(Collection entries)
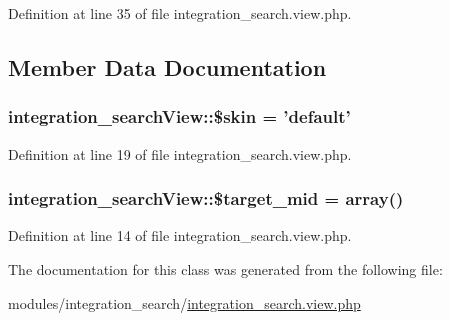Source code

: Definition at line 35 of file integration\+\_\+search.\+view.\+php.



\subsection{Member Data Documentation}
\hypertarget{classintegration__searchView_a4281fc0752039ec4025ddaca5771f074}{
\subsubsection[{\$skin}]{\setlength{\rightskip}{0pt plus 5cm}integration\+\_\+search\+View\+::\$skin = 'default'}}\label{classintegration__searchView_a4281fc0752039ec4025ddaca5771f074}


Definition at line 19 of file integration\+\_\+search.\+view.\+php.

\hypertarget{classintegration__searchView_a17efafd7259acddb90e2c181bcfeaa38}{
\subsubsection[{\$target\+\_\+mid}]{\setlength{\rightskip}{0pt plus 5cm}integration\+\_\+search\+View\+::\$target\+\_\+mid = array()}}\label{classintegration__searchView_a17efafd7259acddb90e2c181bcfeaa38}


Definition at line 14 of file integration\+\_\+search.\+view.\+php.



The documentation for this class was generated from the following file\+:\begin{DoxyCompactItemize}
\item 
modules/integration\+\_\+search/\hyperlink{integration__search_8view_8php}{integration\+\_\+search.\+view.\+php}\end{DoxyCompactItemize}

Required work:
Using the records, find the number of lines in which the string "subsubsection" occurs. Reply with that number alone.

Output of the exercise:
2